** Task to complete **
Your answer should be every line with the word "tcolorbox", copied from the data below.

** Information provided **
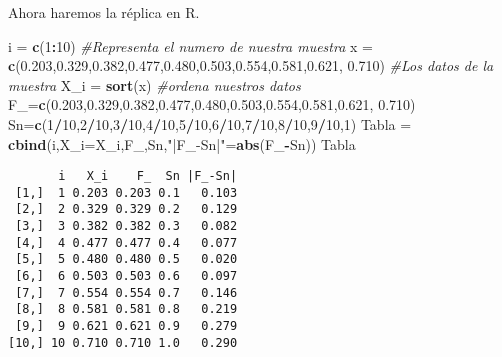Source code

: \documentclass[
  a4paper,
  oneside,
  openany]{book}
\newenvironment{Shaded}{\begin{snugshade}}{\end{snugshade}}
\newcommand{\AttributeTok}[1]{\textcolor[rgb]{0.13,0.29,0.53}{#1}}
\newcommand{\CommentTok}[1]{\textcolor[rgb]{0.56,0.35,0.01}{\textit{#1}}}
\newcommand{\DecValTok}[1]{\textcolor[rgb]{0.00,0.00,0.81}{#1}}
\newcommand{\FloatTok}[1]{\textcolor[rgb]{0.00,0.00,0.81}{#1}}
\newcommand{\FunctionTok}[1]{\textcolor[rgb]{0.13,0.29,0.53}{\textbf{#1}}}
\newcommand{\NormalTok}[1]{#1}
\newcommand{\OtherTok}[1]{\textcolor[rgb]{0.56,0.35,0.01}{#1}}
\newcommand{\SpecialCharTok}[1]{\textcolor[rgb]{0.81,0.36,0.00}{\textbf{#1}}}
\newcommand{\StringTok}[1]{\textcolor[rgb]{0.31,0.60,0.02}{#1}}
\begin{document}
Ahora haremos la réplica en R.

\begin{Shaded}
\begin{Highlighting}[]
\NormalTok{i }\OtherTok{=} \FunctionTok{c}\NormalTok{(}\DecValTok{1}\SpecialCharTok{:}\DecValTok{10}\NormalTok{) }\CommentTok{\#Representa el numero de nuestra muestra}
\NormalTok{x }\OtherTok{=} \FunctionTok{c}\NormalTok{(}\FloatTok{0.203}\NormalTok{,}\FloatTok{0.329}\NormalTok{,}\FloatTok{0.382}\NormalTok{,}\FloatTok{0.477}\NormalTok{,}\FloatTok{0.480}\NormalTok{,}\FloatTok{0.503}\NormalTok{,}\FloatTok{0.554}\NormalTok{,}\FloatTok{0.581}\NormalTok{,}\FloatTok{0.621}\NormalTok{, }\FloatTok{0.710}\NormalTok{) }\CommentTok{\#Los datos de la muestra}
\NormalTok{X\_i }\OtherTok{=} \FunctionTok{sort}\NormalTok{(x) }\CommentTok{\#ordena nuestros datos}
\NormalTok{F\_}\OtherTok{=}\FunctionTok{c}\NormalTok{(}\FloatTok{0.203}\NormalTok{,}\FloatTok{0.329}\NormalTok{,}\FloatTok{0.382}\NormalTok{,}\FloatTok{0.477}\NormalTok{,}\FloatTok{0.480}\NormalTok{,}\FloatTok{0.503}\NormalTok{,}\FloatTok{0.554}\NormalTok{,}\FloatTok{0.581}\NormalTok{,}\FloatTok{0.621}\NormalTok{, }\FloatTok{0.710}\NormalTok{)}
\NormalTok{Sn}\OtherTok{=}\FunctionTok{c}\NormalTok{(}\DecValTok{1}\SpecialCharTok{/}\DecValTok{10}\NormalTok{,}\DecValTok{2}\SpecialCharTok{/}\DecValTok{10}\NormalTok{,}\DecValTok{3}\SpecialCharTok{/}\DecValTok{10}\NormalTok{,}\DecValTok{4}\SpecialCharTok{/}\DecValTok{10}\NormalTok{,}\DecValTok{5}\SpecialCharTok{/}\DecValTok{10}\NormalTok{,}\DecValTok{6}\SpecialCharTok{/}\DecValTok{10}\NormalTok{,}\DecValTok{7}\SpecialCharTok{/}\DecValTok{10}\NormalTok{,}\DecValTok{8}\SpecialCharTok{/}\DecValTok{10}\NormalTok{,}\DecValTok{9}\SpecialCharTok{/}\DecValTok{10}\NormalTok{,}\DecValTok{1}\NormalTok{)}
\NormalTok{Tabla }\OtherTok{=} \FunctionTok{cbind}\NormalTok{(i,}\AttributeTok{X\_i=}\NormalTok{X\_i,F\_,Sn,}\StringTok{"|F\_{-}Sn|"}\OtherTok{=}\FunctionTok{abs}\NormalTok{(F\_}\SpecialCharTok{{-}}\NormalTok{Sn))}
\NormalTok{Tabla}
\end{Highlighting}
\end{Shaded}

\begin{verbatim}
       i   X_i    F_  Sn |F_-Sn|
 [1,]  1 0.203 0.203 0.1   0.103
 [2,]  2 0.329 0.329 0.2   0.129
 [3,]  3 0.382 0.382 0.3   0.082
 [4,]  4 0.477 0.477 0.4   0.077
 [5,]  5 0.480 0.480 0.5   0.020
 [6,]  6 0.503 0.503 0.6   0.097
 [7,]  7 0.554 0.554 0.7   0.146
 [8,]  8 0.581 0.581 0.8   0.219
 [9,]  9 0.621 0.621 0.9   0.279
[10,] 10 0.710 0.710 1.0   0.290
\end{verbatim}
\end{document}
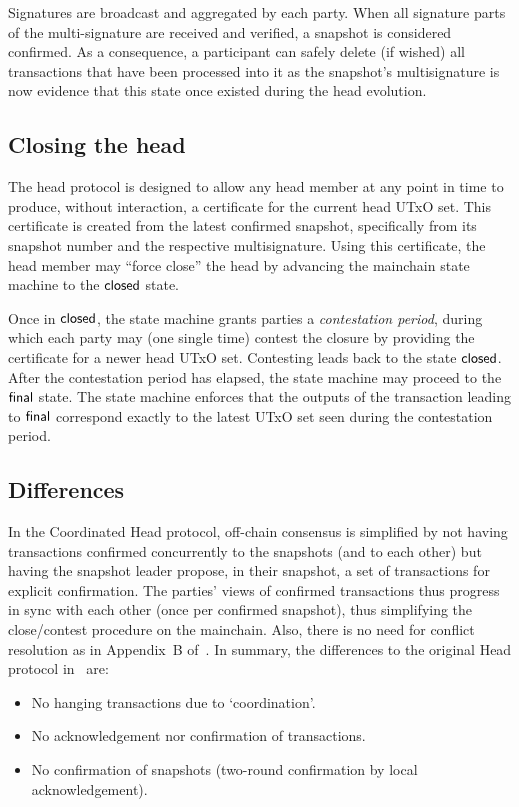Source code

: Signatures are broadcast and aggregated by each party. When all signature parts
of the multi-signature are received and verified, a snapshot is considered
confirmed. As a consequence, a participant can safely delete (if wished) all
transactions that have been processed into it as the snapshot's multisignature
is now evidence that this state once existed during the head evolution.

\subsection{Closing the head}

The head protocol is designed to allow any head member at any point in time to
produce, without interaction, a certificate for the current head UTxO set. This
certificate is created from the latest confirmed snapshot, specifically from its
snapshot number and the respective multisignature. Using this certificate, the
head member may ``force close'' the head by advancing the mainchain state
machine to the $\mathsf{closed}$ state.

Once in $\mathsf{closed}$, the state machine grants parties a \emph{contestation
  period}, during which each party may (one single time) contest the closure by
providing the certificate for a newer head UTxO set. Contesting leads back to
the state $\mathsf{closed}$. After the contestation period has elapsed, the state
machine may proceed to the $\mathsf{final}$ state. The state machine enforces that the
outputs of the transaction leading to $\mathsf{final}$ correspond exactly to the
latest UTxO set seen during the contestation period.

\subsection{Differences}

In the Coordinated Head protocol, off-chain consensus is simplified by not having transactions
confirmed concurrently to the snapshots (and to each other) but having the snapshot leader propose,
in their snapshot, a set of transactions for explicit confirmation. The parties' views of confirmed
transactions thus progress in sync with each other (once per confirmed snapshot), thus simplifying
the close/contest procedure on the mainchain. Also, there is no need for conflict resolution as
in Appendix~B of~\cite{hydrahead20}. In summary, the differences to the original Head protocol in~\cite{hydrahead20} are:

\begin{itemize}
  \item No hanging transactions due to `coordination'.
  \item No acknowledgement nor confirmation of transactions.
  \item No confirmation of snapshots (two-round confirmation by local acknowledgement).
\end{itemize}

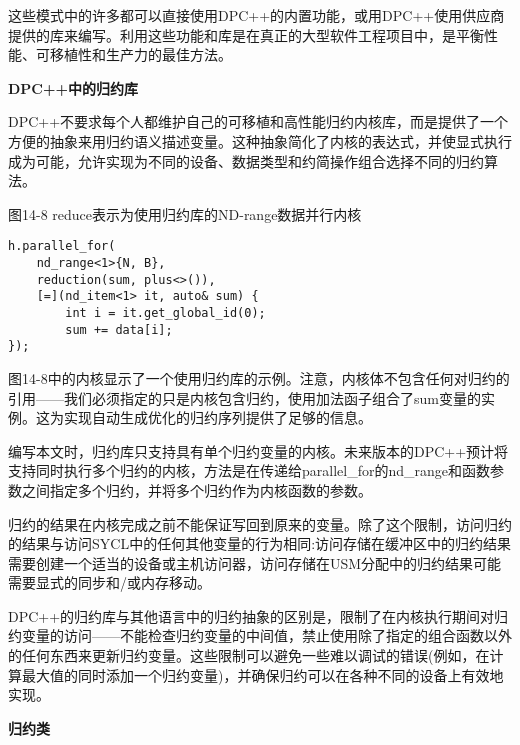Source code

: 这些模式中的许多都可以直接使用DPC++的内置功能，或用DPC++使用供应商提供的库来编写。利用这些功能和库是在真正的大型软件工程项目中，是平衡性能、可移植性和生产力的最佳方法。\par

\hspace*{\fill} \par %
\textbf{DPC++中的归约库}

DPC++不要求每个人都维护自己的可移植和高性能归约内核库，而是提供了一个方便的抽象来用归约语义描述变量。这种抽象简化了内核的表达式，并使显式执行成为可能，允许实现为不同的设备、数据类型和约简操作组合选择不同的归约算法。\par

\hspace*{\fill} \par %
图14-8 reduce表示为使用归约库的ND-range数据并行内核
\begin{lstlisting}[caption={}]
h.parallel_for(
	nd_range<1>{N, B},
	reduction(sum, plus<>()),
	[=](nd_item<1> it, auto& sum) {
		int i = it.get_global_id(0);
		sum += data[i];
});
\end{lstlisting}

图14-8中的内核显示了一个使用归约库的示例。注意，内核体不包含任何对归约的引用——我们必须指定的只是内核包含归约，使用加法函子组合了sum变量的实例。这为实现自动生成优化的归约序列提供了足够的信息。\par

编写本文时，归约库只支持具有单个归约变量的内核。未来版本的DPC++预计将支持同时执行多个归约的内核，方法是在传递给parallel\_for的nd\_range和函数参数之间指定多个归约，并将多个归约作为内核函数的参数。\par

归约的结果在内核完成之前不能保证写回到原来的变量。除了这个限制，访问归约的结果与访问SYCL中的任何其他变量的行为相同:访问存储在缓冲区中的归约结果需要创建一个适当的设备或主机访问器，访问存储在USM分配中的归约结果可能需要显式的同步和/或内存移动。\par

DPC++的归约库与其他语言中的归约抽象的区别是，限制了在内核执行期间对归约变量的访问——不能检查归约变量的中间值，禁止使用除了指定的组合函数以外的任何东西来更新归约变量。这些限制可以避免一些难以调试的错误(例如，在计算最大值的同时添加一个归约变量)，并确保归约可以在各种不同的设备上有效地实现。\par

\hspace*{\fill} \par %
\textbf{归约类}

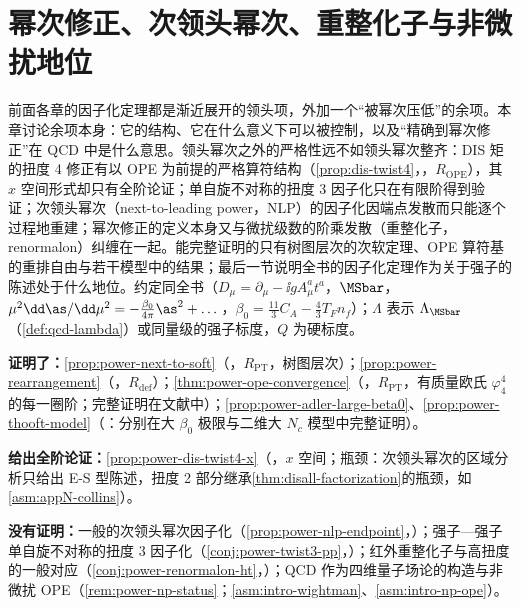 \chapter{幂次修正、次领头幂次、重整化子与非微扰地位}\label{ch:power}

前面各章的因子化定理都是渐近展开的领头项，外加一个“被幂次压低”的余项。本章讨论余项本身：它的结构、它在什么意义下可以被控制，以及“精确到幂次修正”在 QCD 中是什么意思。领头幂次之外的严格性远不如领头幂次整齐：DIS 矩的扭度 4 修正有以 OPE 为前提的严格算符结构（\cref{prop:dis-twist4}，\tagR，$R_{\mathrm{OPE}}$），其 $x$ 空间形式却只有全阶论证；单自旋不对称的扭度 3 因子化只在有限阶得到验证；次领头幂次（next-to-leading power，NLP）的因子化因端点发散而只能逐个过程地重建；幂次修正的定义本身又与微扰级数的阶乘发散（重整化子，renormalon）纠缠在一起。能完整证明的只有树图层次的次软定理、OPE 算符基的重排自由与若干模型中的结果；最后一节说明全书的因子化定理作为关于强子的陈述处于什么地位。约定同全书（$D_\mu=\partial_\mu-\ii gA^a_\mu t^a$，$\MSbar$，$\mu^2\dd\as/\dd\mu^2=-\frac{\beta_0}{4\pi}\as^2+\dots$，$\beta_0=\frac{11}{3}C_A-\frac43T_Fn_f$）；$\Lambda$ 表示 $\Lambda_{\MSbar}$（\cref{def:qcd-lambda}）或同量级的强子标度，$Q$ 为硬标度。

\begin{tcolorbox}[enhanced,breakable,title=本章证明了什么／没有证明什么,fonttitle=\bfseries,
  colback=gray!3!white,colframe=gray!55!black,boxrule=0.6pt,arc=2pt,
  left=5pt,right=5pt,top=3pt,bottom=3pt,before skip=6pt,after skip=6pt]
\textbf{证明了：}\cref{prop:power-next-to-soft}（\tagR，$R_{\mathrm{PT}}$，树图层次）；\cref{prop:power-rearrangement}（\tagR，$R_{\mathrm{def}}$）；\cref{thm:power-ope-convergence}（\tagR，$R_{\mathrm{PT}}$，有质量欧氏 $\varphi^4_4$ 的每一圈阶；完整证明在文献中）；\cref{prop:power-adler-large-beta0}、\cref{prop:power-thooft-model}（\tagP：分别在大 $\beta_0$ 极限与二维大 $N_c$ 模型中完整证明）。\par
\textbf{给出全阶论证：}\cref{prop:power-dis-twist4-x}（\tagA，$x$ 空间；瓶颈：次领头幂次的区域分析只给出 E-S 型陈述，扭度 2 部分继承\cref{thm:disall-factorization}的瓶颈，如\cref{asm:appN-collins}）。\par
\textbf{没有证明：}一般的次领头幂次因子化（\cref{prop:power-nlp-endpoint}，\tagP）；强子—强子单自旋不对称的扭度 3 因子化（\cref{conj:power-twist3-pp}，\tagC）；红外重整化子与高扭度的一般对应（\cref{conj:power-renormalon-ht}，\tagC）；QCD 作为四维量子场论的构造与非微扰 OPE（\cref{rem:power-np-status}；\cref{asm:intro-wightman}、\cref{asm:intro-np-ope}）。
\end{tcolorbox}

** Exercise solution **
\begin{tcolorbox}[enhanced,breakable,title=本章证明了什么／没有证明什么,fonttitle=\bfseries,
\end{tcolorbox}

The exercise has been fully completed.